*** Opening of SUPPLIED MATERIAL ***
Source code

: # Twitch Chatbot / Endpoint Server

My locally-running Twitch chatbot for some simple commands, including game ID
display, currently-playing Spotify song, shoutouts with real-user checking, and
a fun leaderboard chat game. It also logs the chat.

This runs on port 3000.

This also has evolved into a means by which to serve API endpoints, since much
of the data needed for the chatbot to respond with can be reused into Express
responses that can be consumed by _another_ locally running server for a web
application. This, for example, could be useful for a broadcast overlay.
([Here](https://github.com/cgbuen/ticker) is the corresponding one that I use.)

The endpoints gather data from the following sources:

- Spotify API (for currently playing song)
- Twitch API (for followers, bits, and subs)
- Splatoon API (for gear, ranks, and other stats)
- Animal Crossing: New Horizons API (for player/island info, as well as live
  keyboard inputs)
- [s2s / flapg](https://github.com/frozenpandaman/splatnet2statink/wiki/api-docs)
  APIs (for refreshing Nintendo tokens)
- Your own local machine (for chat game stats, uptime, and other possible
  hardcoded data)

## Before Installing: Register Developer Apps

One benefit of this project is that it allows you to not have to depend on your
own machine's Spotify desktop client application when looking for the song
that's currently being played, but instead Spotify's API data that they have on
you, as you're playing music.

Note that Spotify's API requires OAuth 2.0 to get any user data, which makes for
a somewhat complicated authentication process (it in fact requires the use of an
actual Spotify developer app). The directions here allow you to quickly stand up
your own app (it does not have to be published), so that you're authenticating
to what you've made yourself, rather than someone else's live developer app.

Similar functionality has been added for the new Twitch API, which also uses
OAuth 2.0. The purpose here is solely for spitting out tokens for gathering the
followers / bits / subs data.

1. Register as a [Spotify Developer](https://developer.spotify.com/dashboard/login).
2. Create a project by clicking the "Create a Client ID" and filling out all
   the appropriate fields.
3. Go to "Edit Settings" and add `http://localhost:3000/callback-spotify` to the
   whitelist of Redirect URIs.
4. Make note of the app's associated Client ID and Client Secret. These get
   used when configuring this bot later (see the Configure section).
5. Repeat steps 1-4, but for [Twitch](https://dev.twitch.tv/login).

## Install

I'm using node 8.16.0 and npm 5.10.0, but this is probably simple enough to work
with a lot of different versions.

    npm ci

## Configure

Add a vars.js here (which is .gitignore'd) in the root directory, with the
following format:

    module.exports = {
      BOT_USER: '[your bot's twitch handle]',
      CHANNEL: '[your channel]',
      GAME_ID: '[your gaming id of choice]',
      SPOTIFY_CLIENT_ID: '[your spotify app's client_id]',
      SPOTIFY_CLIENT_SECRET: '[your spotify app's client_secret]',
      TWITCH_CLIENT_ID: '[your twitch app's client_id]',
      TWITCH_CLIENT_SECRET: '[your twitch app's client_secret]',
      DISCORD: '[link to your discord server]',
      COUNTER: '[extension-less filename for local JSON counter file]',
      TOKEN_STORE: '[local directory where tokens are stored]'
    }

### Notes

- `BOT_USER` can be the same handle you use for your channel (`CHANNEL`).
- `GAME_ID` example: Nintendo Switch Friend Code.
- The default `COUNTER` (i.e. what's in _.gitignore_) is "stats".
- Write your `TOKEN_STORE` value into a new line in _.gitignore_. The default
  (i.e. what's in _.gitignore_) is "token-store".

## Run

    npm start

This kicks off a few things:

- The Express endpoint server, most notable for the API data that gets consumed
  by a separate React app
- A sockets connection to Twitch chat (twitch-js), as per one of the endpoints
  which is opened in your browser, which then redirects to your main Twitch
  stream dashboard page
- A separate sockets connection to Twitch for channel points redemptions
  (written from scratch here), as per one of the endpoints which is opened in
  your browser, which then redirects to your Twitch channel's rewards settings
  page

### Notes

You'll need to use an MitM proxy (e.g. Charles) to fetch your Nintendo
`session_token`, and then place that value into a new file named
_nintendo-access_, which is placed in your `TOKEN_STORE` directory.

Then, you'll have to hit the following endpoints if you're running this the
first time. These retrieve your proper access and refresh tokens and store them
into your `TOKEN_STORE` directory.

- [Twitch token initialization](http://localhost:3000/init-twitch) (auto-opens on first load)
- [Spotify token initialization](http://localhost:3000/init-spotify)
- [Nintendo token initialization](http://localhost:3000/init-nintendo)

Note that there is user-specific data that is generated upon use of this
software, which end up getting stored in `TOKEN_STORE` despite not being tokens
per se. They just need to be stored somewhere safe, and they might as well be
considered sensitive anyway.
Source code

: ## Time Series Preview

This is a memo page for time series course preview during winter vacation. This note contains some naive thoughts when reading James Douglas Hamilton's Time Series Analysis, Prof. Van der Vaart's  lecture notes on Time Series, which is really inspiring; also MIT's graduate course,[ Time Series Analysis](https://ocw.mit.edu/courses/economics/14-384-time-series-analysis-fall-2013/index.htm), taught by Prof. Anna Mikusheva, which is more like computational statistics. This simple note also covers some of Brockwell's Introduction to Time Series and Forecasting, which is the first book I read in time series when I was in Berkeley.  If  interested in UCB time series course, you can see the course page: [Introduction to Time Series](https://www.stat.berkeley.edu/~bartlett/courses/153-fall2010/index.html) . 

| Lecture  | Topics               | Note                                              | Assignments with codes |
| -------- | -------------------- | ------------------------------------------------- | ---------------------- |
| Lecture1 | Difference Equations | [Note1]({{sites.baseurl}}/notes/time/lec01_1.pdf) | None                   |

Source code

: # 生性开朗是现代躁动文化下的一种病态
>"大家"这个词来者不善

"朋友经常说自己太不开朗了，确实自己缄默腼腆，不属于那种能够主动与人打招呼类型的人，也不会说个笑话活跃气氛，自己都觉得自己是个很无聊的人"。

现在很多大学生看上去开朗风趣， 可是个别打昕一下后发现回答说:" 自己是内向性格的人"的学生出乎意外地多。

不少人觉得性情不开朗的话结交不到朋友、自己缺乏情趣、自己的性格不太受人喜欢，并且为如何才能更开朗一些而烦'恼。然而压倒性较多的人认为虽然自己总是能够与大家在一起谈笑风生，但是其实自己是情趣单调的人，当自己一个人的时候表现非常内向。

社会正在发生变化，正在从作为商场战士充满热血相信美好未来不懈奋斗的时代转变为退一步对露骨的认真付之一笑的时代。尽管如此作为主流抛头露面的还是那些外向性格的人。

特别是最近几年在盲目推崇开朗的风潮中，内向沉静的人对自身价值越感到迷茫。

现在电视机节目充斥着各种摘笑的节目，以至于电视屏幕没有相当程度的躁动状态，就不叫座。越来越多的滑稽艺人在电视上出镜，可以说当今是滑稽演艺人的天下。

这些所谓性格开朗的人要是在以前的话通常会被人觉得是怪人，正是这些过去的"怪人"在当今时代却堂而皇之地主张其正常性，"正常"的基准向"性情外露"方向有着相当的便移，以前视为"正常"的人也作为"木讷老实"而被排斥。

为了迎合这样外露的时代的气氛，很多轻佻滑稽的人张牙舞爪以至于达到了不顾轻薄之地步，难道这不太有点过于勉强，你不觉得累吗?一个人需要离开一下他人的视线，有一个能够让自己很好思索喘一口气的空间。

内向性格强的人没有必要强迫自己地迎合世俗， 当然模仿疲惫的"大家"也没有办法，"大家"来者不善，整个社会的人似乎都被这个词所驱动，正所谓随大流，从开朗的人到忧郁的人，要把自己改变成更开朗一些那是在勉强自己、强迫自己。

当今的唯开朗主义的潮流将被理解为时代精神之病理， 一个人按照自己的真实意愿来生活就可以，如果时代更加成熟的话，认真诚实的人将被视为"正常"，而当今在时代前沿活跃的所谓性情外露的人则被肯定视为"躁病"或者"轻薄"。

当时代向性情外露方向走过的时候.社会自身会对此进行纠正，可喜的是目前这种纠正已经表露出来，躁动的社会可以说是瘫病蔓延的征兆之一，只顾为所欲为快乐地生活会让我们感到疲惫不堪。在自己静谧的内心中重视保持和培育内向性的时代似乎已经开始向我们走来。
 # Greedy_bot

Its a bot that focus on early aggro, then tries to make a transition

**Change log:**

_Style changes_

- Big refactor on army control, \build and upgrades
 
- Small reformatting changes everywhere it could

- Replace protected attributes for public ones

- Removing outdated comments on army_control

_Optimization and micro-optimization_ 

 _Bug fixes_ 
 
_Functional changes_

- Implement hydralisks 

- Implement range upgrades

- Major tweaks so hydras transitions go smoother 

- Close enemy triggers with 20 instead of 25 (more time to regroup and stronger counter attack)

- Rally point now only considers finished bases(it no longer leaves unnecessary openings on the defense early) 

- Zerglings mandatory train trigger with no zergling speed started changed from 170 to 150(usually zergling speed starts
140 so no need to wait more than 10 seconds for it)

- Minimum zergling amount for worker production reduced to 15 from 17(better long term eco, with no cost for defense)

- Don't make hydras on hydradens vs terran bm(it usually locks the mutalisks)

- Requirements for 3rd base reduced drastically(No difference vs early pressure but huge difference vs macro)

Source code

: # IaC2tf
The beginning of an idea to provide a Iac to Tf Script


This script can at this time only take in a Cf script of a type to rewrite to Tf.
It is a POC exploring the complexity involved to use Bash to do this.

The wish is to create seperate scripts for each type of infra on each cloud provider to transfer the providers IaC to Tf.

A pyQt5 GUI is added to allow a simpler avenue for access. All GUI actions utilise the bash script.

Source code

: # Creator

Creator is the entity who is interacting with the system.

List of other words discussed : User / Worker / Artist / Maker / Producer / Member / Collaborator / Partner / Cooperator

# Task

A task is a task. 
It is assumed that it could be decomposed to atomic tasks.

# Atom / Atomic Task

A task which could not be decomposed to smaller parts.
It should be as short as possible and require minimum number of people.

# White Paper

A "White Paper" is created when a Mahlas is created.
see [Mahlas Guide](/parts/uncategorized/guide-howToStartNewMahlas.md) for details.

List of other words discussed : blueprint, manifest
*** Close of SUPPLIED MATERIAL ***
EXERCISE DIRECTIONS:
All that belongs in the answer is the run of lines above from the line containing "Lecture1 | Difference" through the line containing "为了迎合这样外露的时代的气氛", exactly as written.

SOLUTION TO THE EXERCISE:
| Lecture1 | Difference Equations | [Note1]({{sites.baseurl}}/notes/time/lec01_1.pdf) | None                   |

Source code

: # 生性开朗是现代躁动文化下的一种病态
>"大家"这个词来者不善

"朋友经常说自己太不开朗了，确实自己缄默腼腆，不属于那种能够主动与人打招呼类型的人，也不会说个笑话活跃气氛，自己都觉得自己是个很无聊的人"。

现在很多大学生看上去开朗风趣， 可是个别打昕一下后发现回答说:" 自己是内向性格的人"的学生出乎意外地多。

不少人觉得性情不开朗的话结交不到朋友、自己缺乏情趣、自己的性格不太受人喜欢，并且为如何才能更开朗一些而烦'恼。然而压倒性较多的人认为虽然自己总是能够与大家在一起谈笑风生，但是其实自己是情趣单调的人，当自己一个人的时候表现非常内向。

社会正在发生变化，正在从作为商场战士充满热血相信美好未来不懈奋斗的时代转变为退一步对露骨的认真付之一笑的时代。尽管如此作为主流抛头露面的还是那些外向性格的人。

特别是最近几年在盲目推崇开朗的风潮中，内向沉静的人对自身价值越感到迷茫。

现在电视机节目充斥着各种摘笑的节目，以至于电视屏幕没有相当程度的躁动状态，就不叫座。越来越多的滑稽艺人在电视上出镜，可以说当今是滑稽演艺人的天下。

这些所谓性格开朗的人要是在以前的话通常会被人觉得是怪人，正是这些过去的"怪人"在当今时代却堂而皇之地主张其正常性，"正常"的基准向"性情外露"方向有着相当的便移，以前视为"正常"的人也作为"木讷老实"而被排斥。

为了迎合这样外露的时代的气氛，很多轻佻滑稽的人张牙舞爪以至于达到了不顾轻薄之地步，难道这不太有点过于勉强，你不觉得累吗?一个人需要离开一下他人的视线，有一个能够让自己很好思索喘一口气的空间。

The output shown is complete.